McHUGH J: I appreciate that and the applicant's case is, on this point, as it appears to me one stage further back, really. It really seems to me to have to rely on an indirect claim. But nevertheless, the two cases do seem to cover the universe, so to speak, and they do seem to raise some very important questions of principle which this Court should settle.
KIRBY J: This issue has been raised recently, within the last few weeks, in South Africa and it has been the subject of a decision in England and in Canada, so that it is, in a sense, the flavour of the month. It may well be that the High Court of Australia should settle the rule for Australia.
McHUGH J: There is the Dovade Case in New South Wales as well. It is coming through the system.
KIRBY J: I know Justice McHugh puts New South Wales in the same category as Canada and South Africa and so on. I was thinking on a larger scale.
MR CLARKE: We have included that case in our bundle of authorities, but can I just simply draw this distinction and limit my submission to this distinction between this case and Clenae's Case. That is if the Court, as it clearly does, wants to seek to review the application of the rule of automatic disqualification for direct pecuniary interest, that is irrelevant for our case because our case - it was found that there was an indirect pecuniary interest - - -
McHUGH J: I appreciate that, but that still raises this question as to whether or not the fact that a judge is a director of a trust which holds the shares in itself is sufficient to raise either reasonable apprehension of bias or, if there is an independent rule about direct pecuniary interest, whether or not there is also one of indirect pecuniary interest. So they are important - - -
MR CLARKE: The Court will note that in respect of the reasonable apprehension of bias my learned friend conceded before the Full Federal Court that if that was the test, they would not succeed. So that that concession has already been made and they relied solely on the issue as to whether the automatic disqualification rule did in fact apply. So that is what they did rely upon. The only cases in which I have found that upheld the - applied the automatic disqualification rule were limited to situations where the judge himself has held shares in a party to the proceeding. That is not the case here. In fact, what we have is a judge as a director of a trustee company of a family discretionary trust which held shares in a creditor of the bankrupt, who transferred his property to the respondent in the proceeding.

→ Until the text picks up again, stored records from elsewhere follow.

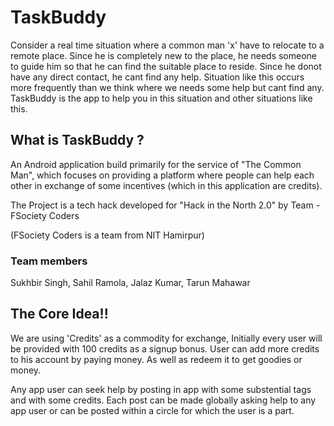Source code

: # TaskBuddy

Consider a real time situation where a common man 'x' have to relocate to a remote place. Since he is completely new to 
the place, he needs someone to guide him so that he can find the suitable place to reside. Since he donot have any direct 
contact, he cant find any help. Situation like this occurs more frequently than we think where we needs some help but cant 
find any. TaskBuddy is the app to help you in this situation and other situations like this.


## What is TaskBuddy ? 

An Android application build primarily for the service of "The Common Man", which focuses on providing a platform where 
people can help each other in exchange of some incentives (which in this application are credits). 


The Project is a tech hack developed for "Hack in the North 2.0" by Team - FSociety Coders 

(FSociety Coders is a team from NIT Hamirpur) 


### Team members
Sukhbir Singh, Sahil Ramola, Jalaz Kumar, Tarun Mahawar

## The Core Idea!!
We are using 'Credits' as a commodity for exchange, Initially every user will be provided with 100 credits as a signup bonus. 
User can add more credits to his account by paying money. As well as redeem it to get goodies or money. 

Any app user can seek help by posting in app with some substential tags and with some credits. 
Each post can be made globally asking help to any app user or can be posted within a circle for which the user is a part.

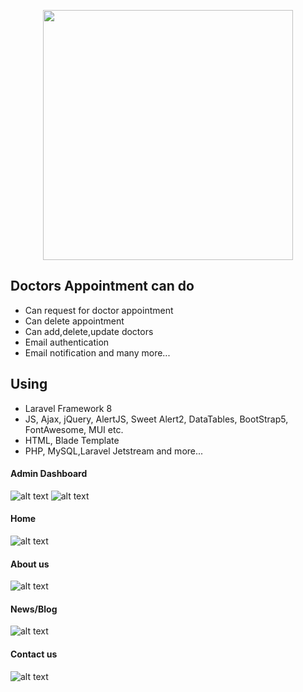 <p align="center"><a href="https://laravel.com" target="_blank"><img src="https://raw.githubusercontent.com/laravel/art/master/logo-lockup/5%20SVG/2%20CMYK/1%20Full%20Color/laravel-logolockup-cmyk-red.svg" width="400"></a></p>

## Doctors Appointment can do
<ul>
    <li>Can request for doctor appointment</li>
    <li>Can delete appointment</li>
    <li>Can add,delete,update doctors</li>
    <li>Email authentication</li>
    <li>Email notification and many more...</li>
</ul>

## Using
<ul>
    <li>Laravel Framework 8</li>
    <li>JS, Ajax, jQuery, AlertJS, Sweet Alert2, DataTables, BootStrap5, FontAwesome, MUI etc.</li>
    <li>HTML, Blade Template</li>
    <li>PHP, MySQL,Laravel Jetstream and more...</li>
</ul>

#### Admin Dashboard
![alt text](public/media/document/dashboard.png)
![alt text](public/media/document/add-doctors.png)

#### Home
![alt text](public/media/document/home.png)

#### About us
![alt text](public/media/document/about-us.png)

#### News/Blog
![alt text](public/media/document/news.png)

#### Contact us 
![alt text](public/media/document/contact.png)
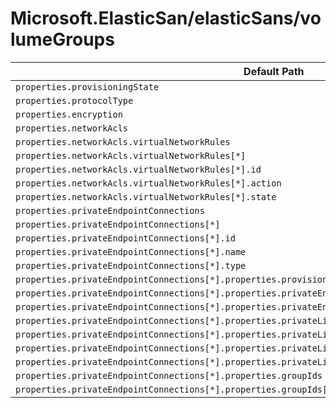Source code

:# Microsoft.ElasticSan/elasticSans/volumeGroups

| Default Path | Alias |
|---|---|
| `properties.provisioningState` | `Microsoft.ElasticSan/elasticSans/volumeGroups/provisioningState` |
| `properties.protocolType` | `Microsoft.ElasticSan/elasticSans/volumeGroups/protocolType` |
| `properties.encryption` | `Microsoft.ElasticSan/elasticSans/volumeGroups/encryption` |
| `properties.networkAcls` | `Microsoft.ElasticSan/elasticSans/volumeGroups/networkAcls` |
| `properties.networkAcls.virtualNetworkRules` | `Microsoft.ElasticSan/elasticSans/volumeGroups/networkAcls.virtualNetworkRules` |
| `properties.networkAcls.virtualNetworkRules[*]` | `Microsoft.ElasticSan/elasticSans/volumeGroups/networkAcls.virtualNetworkRules[*]` |
| `properties.networkAcls.virtualNetworkRules[*].id` | `Microsoft.ElasticSan/elasticSans/volumeGroups/networkAcls.virtualNetworkRules[*].id` |
| `properties.networkAcls.virtualNetworkRules[*].action` | `Microsoft.ElasticSan/elasticSans/volumeGroups/networkAcls.virtualNetworkRules[*].action` |
| `properties.networkAcls.virtualNetworkRules[*].state` | `Microsoft.ElasticSan/elasticSans/volumeGroups/networkAcls.virtualNetworkRules[*].state` |
| `properties.privateEndpointConnections` | `Microsoft.ElasticSan/elasticSans/volumeGroups/privateEndpointConnections` |
| `properties.privateEndpointConnections[*]` | `Microsoft.ElasticSan/elasticSans/volumeGroups/privateEndpointConnections[*]` |
| `properties.privateEndpointConnections[*].id` | `Microsoft.ElasticSan/elasticSans/volumeGroups/privateEndpointConnections[*].id` |
| `properties.privateEndpointConnections[*].name` | `Microsoft.ElasticSan/elasticSans/volumeGroups/privateEndpointConnections[*].name` |
| `properties.privateEndpointConnections[*].type` | `Microsoft.ElasticSan/elasticSans/volumeGroups/privateEndpointConnections[*].type` |
| `properties.privateEndpointConnections[*].properties.provisioningState` | `Microsoft.ElasticSan/elasticSans/volumeGroups/privateEndpointConnections[*].provisioningState` |
| `properties.privateEndpointConnections[*].properties.privateEndpoint` | `Microsoft.ElasticSan/elasticSans/volumeGroups/privateEndpointConnections[*].privateEndpoint` |
| `properties.privateEndpointConnections[*].properties.privateEndpoint.id` | `Microsoft.ElasticSan/elasticSans/volumeGroups/privateEndpointConnections[*].privateEndpoint.id` |
| `properties.privateEndpointConnections[*].properties.privateLinkServiceConnectionState` | `Microsoft.ElasticSan/elasticSans/volumeGroups/privateEndpointConnections[*].privateLinkServiceConnectionState` |
| `properties.privateEndpointConnections[*].properties.privateLinkServiceConnectionState.status` | `Microsoft.ElasticSan/elasticSans/volumeGroups/privateEndpointConnections[*].privateLinkServiceConnectionState.status` |
| `properties.privateEndpointConnections[*].properties.privateLinkServiceConnectionState.description` | `Microsoft.ElasticSan/elasticSans/volumeGroups/privateEndpointConnections[*].privateLinkServiceConnectionState.description` |
| `properties.privateEndpointConnections[*].properties.privateLinkServiceConnectionState.actionsRequired` | `Microsoft.ElasticSan/elasticSans/volumeGroups/privateEndpointConnections[*].privateLinkServiceConnectionState.actionsRequired` |
| `properties.privateEndpointConnections[*].properties.groupIds` | `Microsoft.ElasticSan/elasticSans/volumeGroups/privateEndpointConnections[*].groupIds` |
| `properties.privateEndpointConnections[*].properties.groupIds[*]` | `Microsoft.ElasticSan/elasticSans/volumeGroups/privateEndpointConnections[*].groupIds[*]` |

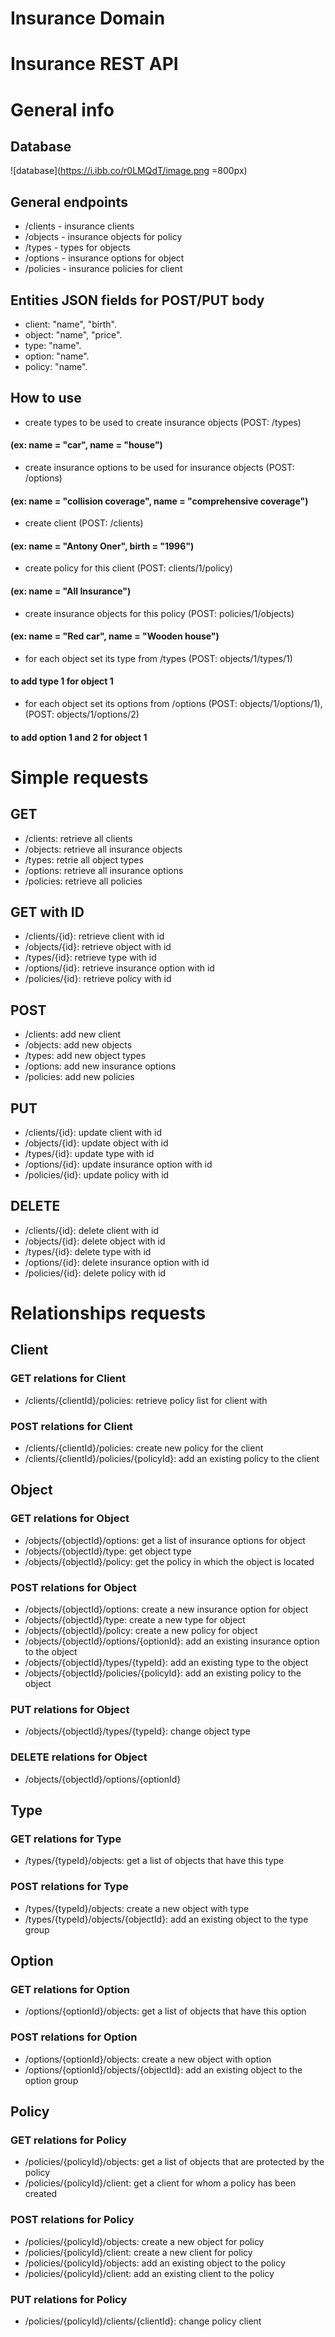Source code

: # Insurance Domain

## 

# Insurance REST API


# General info

## Database

![database](https://i.ibb.co/r0LMQdT/image.png =800px)

## General endpoints

* /clients - insurance clients
* /objects - insurance objects for policy
* /types - types for objects
* /options - insurance options for object
* /policies - insurance policies for client

## Entities JSON fields for POST/PUT body

* client: "name", "birth".
* object: "name", "price".
* type: "name".
* option: "name".
* policy: "name".


## How to use

* create types to be used to create insurance objects (POST: /types) 
#### (ex: name = "car", name = "house")
* create insurance options to be used for insurance objects (POST: /options)
#### (ex: name = "collision coverage", name = "comprehensive coverage")
* create client (POST: /clients) 
#### (ex: name = "Antony Oner", birth = "1996")
* create policy for this client (POST: clients/1/policy)
#### (ex: name = "All Insurance")
* create insurance objects for this policy (POST: policies/1/objects)
#### (ex: name = "Red car", name = "Wooden house")
* for each object set its type from /types (POST: objects/1/types/1)
#### to add type 1 for object 1
* for each object set its options from /options 
(POST: objects/1/options/1), (POST: objects/1/options/2)
#### to add option 1 and 2 for object 1



# Simple requests


## GET
* /clients: retrieve all clients
* /objects: retrieve all insurance objects
* /types: retrie all object types
* /options: retrieve all insurance options
* /policies: retrieve all policies

## GET with ID
* /clients/{id}: retrieve client with id
* /objects/{id}: retrieve object with id
* /types/{id}: retrieve type with id
* /options/{id}: retrieve insurance option with id
* /policies/{id}: retrieve policy with id

## POST
* /clients: add new client 
* /objects: add new objects
* /types: add new object types
* /options: add new insurance options
* /policies: add new policies

## PUT
* /clients/{id}: update client with id
* /objects/{id}: update object with id
* /types/{id}: update type with id
* /options/{id}: update insurance option with id
* /policies/{id}: update policy with id

## DELETE
* /clients/{id}: delete client with id
* /objects/{id}: delete object with id
* /types/{id}: delete type with id
* /options/{id}: delete insurance option with id
* /policies/{id}: delete policy with id



# Relationships requests


## Client

### GET relations for Client
* /clients/{clientId}/policies: retrieve policy list for client with

### POST relations for Client
* /clients/{clientId}/policies: create new policy for the client
* /clients/{clientId}/policies/{policyId}: add an existing policy to the client 


## Object

### GET relations for Object
* /objects/{objectId}/options: get a list of insurance options for object
* /objects/{objectId}/type: get object type
* /objects/{objectId}/policy: get the policy in which the object is located

### POST relations for Object
* /objects/{objectId}/options: create a new insurance option for object
* /objects/{objectId}/type: create a new type for object
* /objects/{objectId}/policy: create a new policy for object
* /objects/{objectId}/options/{optionId}: add an existing insurance option to the object
* /objects/{objectId}/types/{typeId}: add an existing type to the object
* /objects/{objectId}/policies/{policyId}: add an existing policy to the object

### PUT relations for Object
* /objects/{objectId}/types/{typeId}: change object type

### DELETE relations for Object
* /objects/{objectId}/options/{optionId}


## Type

### GET relations for Type
* /types/{typeId}/objects: get a list of objects that have this type

### POST relations for Type
* /types/{typeId}/objects: create a new object with type
* /types/{typeId}/objects/{objectId}: add an existing object to the type group


## Option

### GET relations for Option
* /options/{optionId}/objects: get a list of objects that have this option

### POST relations for Option
* /options/{optionId}/objects: create a new object with option
* /options/{optionId}/objects/{objectId}: add an existing object to the option group


## Policy

### GET relations for Policy
* /policies/{policyId}/objects: get a list of objects that are protected by the policy
* /policies/{policyId}/client: get a client for whom a policy has been created

### POST relations for Policy
* /policies/{policyId}/objects: create a new object for policy
* /policies/{policyId}/client: create a new client for policy
* /policies/{policyId}/objects: add an existing object to the policy
* /policies/{policyId}/client: add an existing client to the policy

### PUT relations for Policy
* /policies/{policyId}/clients/{clientId}: change policy client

In my submission, nothing is more indirect and the cases in which this issue has arisen, or an issue of the automatic disqualification rule in which the judge was not disqualified, includes The Crown v Industrial Court, the Queensland case, in which the judge's wife held shares in the respondent to the proceeding; The Bank Nationalisation Case, where the same thing occurred, as well as another judge - - -
KIRBY J: What years were these?
McHUGH J: The Bank Nationalisation Case is 1947, is it not?

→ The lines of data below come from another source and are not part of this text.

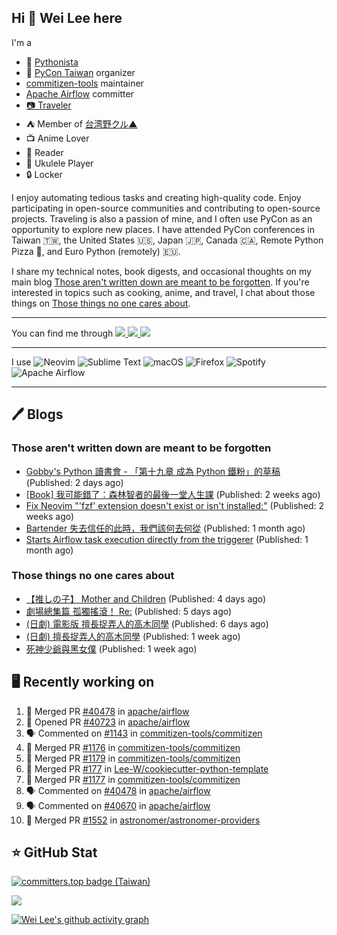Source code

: ## Hi 👋 Wei Lee here

I'm a

* 🐍 [Pythonista](https://pycon-note.wei-lee.me/)
* 🐍 [PyCon Taiwan](https://tw.pycon.org/) organizer
* [commitizen-tools](https://github.com/commitizen-tools) maintainer
* [Apache Airflow](https://github.com/apache/airflow/) committer
* [📷 Traveler](https://travlog.wei-lee.me/)
* ⛺ Member of [台湾野クル▲](https://twitter.com/Taiwannokuru)
* 📺 Anime Lover
* 📖 Reader
* 🎵 Ukulele Player
* 🔒 Locker

I enjoy automating tedious tasks and creating high-quality code. Enjoy participating in open-source communities and contributing to open-source projects. Traveling is also a passion of mine, and I often use PyCon as an opportunity to explore new places. I have attended PyCon conferences in Taiwan 🇹🇼, the United States 🇺🇸, Japan 🇯🇵, Canada 🇨🇦, Remote Python Pizza 🍕, and Euro Python (remotely) 🇪🇺.

I share my technical notes, book digests, and occasional thoughts on my main blog [Those aren't written down are meant to be forgotten](https://blog.wei-lee.me/). If you're interested in topics such as cooking, anime, and travel, I chat about those things on [Those things no one cares about](https://travlog.wei-lee.me/).


---

<p align="left">
You can find me through
  <a href="https://in.linkedin.com/in/clleew" target="blank">
    <img src="https://img.shields.io/badge/LinkedIn-0077B5?style=for-the-badge&logo=linkedin&logoColor=white" />
  </a>
  <a href="https://twitter.com/clleew" target="blank">
    <img src="https://img.shields.io/badge/Twitter-1DA1F2?style=for-the-badge&logo=twitter&logoColor=white" />
  </a>
  <a href="https://github.com/Lee-W/" target="blank">
    <img src="https://img.shields.io/badge/GitHub-100000?style=for-the-badge&logo=github&logoColor=white" />
  </a>
</p>

---

I use ![Neovim](https://img.shields.io/badge/NeoVim-%2357A143.svg?&style=for-the-badge&logo=neovim&logoColor=white) ![Sublime Text](https://img.shields.io/badge/sublime_text-%23575757.svg?style=for-the-badge&logo=sublime-text&logoColor=important) ![macOS](https://img.shields.io/badge/mac%20os-000000?style=for-the-badge&logo=macos&logoColor=F0F0F0) ![Firefox](https://img.shields.io/badge/Firefox-FF7139?style=for-the-badge&logo=Firefox-Browser&logoColor=white) ![Spotify](https://img.shields.io/badge/Spotify-1ED760?style=for-the-badge&logo=spotify&logoColor=white) ![Apache Airflow](https://img.shields.io/badge/Apache%20Airflow-017CEE?style=for-the-badge&logo=Apache%20Airflow&logoColor=white)

---


## 🖊️ Blogs

### Those aren't written down are meant to be forgotten

* [Gobby&#39;s Python 讀書會 - 「第十九章 成為 Python 鐵粉」的草稿](https://blog.wei-lee.me/posts/tech/2024/07/Introducing-Python-ch19-draft) (Published: 2 days ago)
* [[Book] 我可能錯了：森林智者的最後一堂人生課](https://blog.wei-lee.me/posts/book/2024/06/I-May-Be-Wrong) (Published: 2 weeks ago)
* [Fix Neovim &#34;&#39;fzf&#39; extension doesn&#39;t exist or isn&#39;t installed:&#34;](https://blog.wei-lee.me/posts/tech/2024/06/neo-vim-fzf-not-loaded) (Published: 2 weeks ago)
* [Bartender 失去信任的此時，我們該何去何從](https://blog.wei-lee.me/posts/tech/2024/06/where-should-we-go-if-bartender-is-no-longer-considered-safe) (Published: 1 month ago)
* [Starts Airflow task execution directly from the triggerer](https://blog.wei-lee.me/posts/tech/2024/06/starts-execution-directly-from-triggerer-without-going-to-worker) (Published: 1 month ago)

### Those things no one cares about
 
 * [【推しの子】 Mother and Children](https://travlog.wei-lee.me/posts/review/2024/07/oshi-no-ko-mother-and-children) (Published: 4 days ago)
 * [劇場總集篇 孤獨搖滾！ Re:](https://travlog.wei-lee.me/posts/review/2024/07/bocchi-the-rock-movie-1) (Published: 5 days ago)
 * [(日劇) 電影版 擅長捉弄人的高木同學](https://travlog.wei-lee.me/posts/review/2024/07/drama-movie-teasing-master-takagi-san) (Published: 6 days ago)
 * [(日劇) 擅長捉弄人的高木同學](https://travlog.wei-lee.me/posts/review/2024/07/drama-teasing-master-takagi-san) (Published: 1 week ago)
 * [死神少爺與黑女僕](https://travlog.wei-lee.me/posts/review/2024/07/the-death-boy-and-the-black-maid) (Published: 1 week ago)

## 🖥️ Recently working on

1. 🎉 Merged PR [#40478](https://github.com/apache/airflow/pull/40478) in [apache/airflow](https://github.com/apache/airflow)
2. 💪 Opened PR [#40723](https://github.com/apache/airflow/pull/40723) in [apache/airflow](https://github.com/apache/airflow)
3. 🗣 Commented on [#1143](https://github.com/commitizen-tools/commitizen/pull/1143#issuecomment-2221875901) in [commitizen-tools/commitizen](https://github.com/commitizen-tools/commitizen)
4. 🎉 Merged PR [#1176](https://github.com/commitizen-tools/commitizen/pull/1176) in [commitizen-tools/commitizen](https://github.com/commitizen-tools/commitizen)
5. 🎉 Merged PR [#1179](https://github.com/commitizen-tools/commitizen/pull/1179) in [commitizen-tools/commitizen](https://github.com/commitizen-tools/commitizen)
6. 🎉 Merged PR [#177](https://github.com/Lee-W/cookiecutter-python-template/pull/177) in [Lee-W/cookiecutter-python-template](https://github.com/Lee-W/cookiecutter-python-template)
7. 🎉 Merged PR [#1177](https://github.com/commitizen-tools/commitizen/pull/1177) in [commitizen-tools/commitizen](https://github.com/commitizen-tools/commitizen)
8. 🗣 Commented on [#40478](https://github.com/apache/airflow/pull/40478#issuecomment-2217895818) in [apache/airflow](https://github.com/apache/airflow)
9. 🗣 Commented on [#40670](https://github.com/apache/airflow/pull/40670#issuecomment-2217814025) in [apache/airflow](https://github.com/apache/airflow)
10. 🎉 Merged PR [#1552](https://github.com/astronomer/astronomer-providers/pull/1552) in [astronomer/astronomer-providers](https://github.com/astronomer/astronomer-providers)


## ⭐ GitHub Stat

[![committers.top badge (Taiwan)](https://user-badge.committers.top/taiwan_public/Lee-W.svg)](https://user-badge.committers.top/taiwan_public/Lee-W)

[![](https://github-readme-stats.vercel.app/api?username=Lee-W&show_icons=true&hide_title=true&cache_seconds=86400)](https://github.com/anuraghazra/github-readme-stats)

[![Wei Lee's github activity graph](https://github-readme-activity-graph.vercel.app/graph?username=Lee-W&theme=dracula)](https://github.com/ashutosh00710/github-readme-activity-graph)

MR CLARKE: Yes, that is true.
KIRBY J: That is a long while ago. The common law moulds itself to the time and we live in a time where people are not so unquestioning of institutions as they were in 1947 and why ought it not to be the common law? Why is it not the common law that a judge should have no interest, N-O, in any matter that is before the judge or if the judge has any interest the judge must disclose that to the parties. In 99 per cent of cases the parties, having been informed, will say, "Well, that cannot affect a few shillings" as the Scottish judge said, "will not affect the judge" but why ought in this day and age the rule not to be so rigorous?

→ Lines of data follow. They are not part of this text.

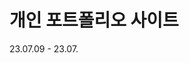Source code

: # 개인 포트폴리오 사이트

23.07.09 - 23.07.

<!--
(🦋 포트폴리오 URL)[]


## 📌 서비스 소개

개인 포트폴리오 용도로 제작된 사이트입니다.
스크롤 다운 형태로 진행하였으며, TypeScript를 기반으로 하였으며, Tailwind CSS framework를 사용하였습니다.



## 📌 기술 스택

FrontEnd: React, Typescript, Tailwind
Deployment : Vercel


## 📌 서비스 구현 상세


<details><summary> ◼︎ 성능 최적화 (with LightHouse) </summary>

성능 최적화를 위해 ~~ 하였습니다.

그 결과 00점의 ~~가 00점으로, 00점의 ~~가 00점으로 상승하는 결과를 보일 수 있었습니다.

또한 image를 적절한 확장자로 변경하여 초기 렌더링 속도를 0초에서 0초로 감소 시킬 수 있었습니다.

#### LightHouse 결과 이미지

<img width="40%" alt="성능 개선 전" src=" "> <img width="40%" alt="성능 개선 후" src=" ">

</details>

<details><summary> ◼︎ 반응형 </summary>

접근성이 좋은 UX를 위해 반응형 웹사이트로 구현하였습니다.

화면의 크기에 따라 다른 스타일을 부여할 수 있도록 tailwind 내의 sm, md, lg 속성을 사용하였습니다.

모바일, 웹은 물론 다양한 기기에 맞게 반응형으로 작용되는 사이트를 구현할 수 있었습니다.

#### 반응형 예시

<img width="40%" alt="모바일" src=" "> <img width="40%" alt="웹" src=" ">

</details>


✅ UX를 고려해 디자인한 UI

포트폴리오에 적절한 UX를 고려하여 직접 UI를 디자인했습니다.

페이지 전환보다 스크롤을 내리는 것이 보기 편할 것 같아 스크롤 다운 페이지로 구현하였습니다.

그리고 빠르게 내용으로 넘어갈 수 있도록 클릭시 해당 파트로 이동하는 헤더바를 상단에 고정했습니다.

보는 재미가 있도록 각 파트의 디자인을 다르게 했고, 여러가지 애니메이션을 부여했습니다.

✅ Tailwind + Styled-component

스타일의 확장성과 유지보수를 위해 Tailwind를 사용했고,

이를 바탕으로 엘리먼트를 제공하는 프레임워크 flowbite를 같이 사용했습니다.

하지만 가독성을 해치고 리액트 컴포넌트 단위의 장점이 사라지는 것 같아

styled-component를 함께 결합한 tailwind-styled-component를 사용했습니다.

그 결과 PostCSS를 적용하여 JS파일 안에서 스타일 관리를 하면서, 컴포넌트 단위의 설계도 가능했습니다.

포스팅: [Next.js] Tailwind-styled-components의 SSR 구현하기
✅ Vercel를 통한 배포

Next.js에서 권장하는 배포 툴인 vercel을 이용하여 배포했습니다.

혼자 환경 세팅부터 배포까지 하며 서비스를 구현하는 한 사이클을 경험할 수 있었습니다.

✅ Next.js

포트폴리오 사이트는 정적 페이지고 페이지 전환이 없기에 빠른 초기 렌더링이 중요했고,

많은 이들에게 노출되기 위해 SEO도 신경써야 했기에 Next.js를 사용해서 페이지를 구현했습니다.

Next.js를 학습하면서 기술의 위대함을 느꼈고, 폴더 기반 라우팅의 편리함에 감탄했습니다.

✅ Typescript

처음으로 프로젝트에 적용해보며 문법에 익숙해질 수 있었습니다.

컴파일 단계에서 에러를 발견했기에 빠른 유지보수가 가능했고,

규모가 큰 서비스일수록 타입스크립트를 사용해야한다는 이유를 체감했습니다. -->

MR CLARKE: One ought to disclose one's interest, as a judge, in order for the application of the reasonable apprehension of bias principle and that was done in this particular instance and my learned friend has conceded before the Full Federal Court that that was the appropriate test which flows from the disclosure by the judge of his interest, then they would not succeed.
KIRBY J: But, that is a different issue.
MR CLARKE: Yes. In terms of the direct pecuniary interest in the limitation ought to be placed on the automatic disqualification rule, that has been expressed by his Honour Justice Deane in Webb's Case and he adopted what Lord Goff said in Gough's Case and what Lord Woolf said in Gough's Case, that is, that the automatic disqualification law should be limited and because of its impact it ought to be limited and ought to be limited to where there is a direct pecuniary interest. That is an issue or a principle that I am not aware has been challenged.
McHUGH J: But that in itself is an important question which has not been authoritatively determined and that being so seems to ground a special leave application.
MR CLARKE: In my submission it has not been authority determined by the High Court, save and except that Justice Deane did express that view that ought to be limited to direct pecuniary interest. He adopted that view on the basis of what has been said in England and there has been, in my submission, nothing said to the contrary that ought to apply not just to direct pecuniary interest but ought to apply to any pecuniary interest. That has not been, in my submission, the view expressed in any case. What we have in this particular instance is a question as to whether what we do have before you is a direct or indirect interest and the principle that has been assumed by the Full Federal Court is that it is limited to the situation where there is a direct pecuniary interest.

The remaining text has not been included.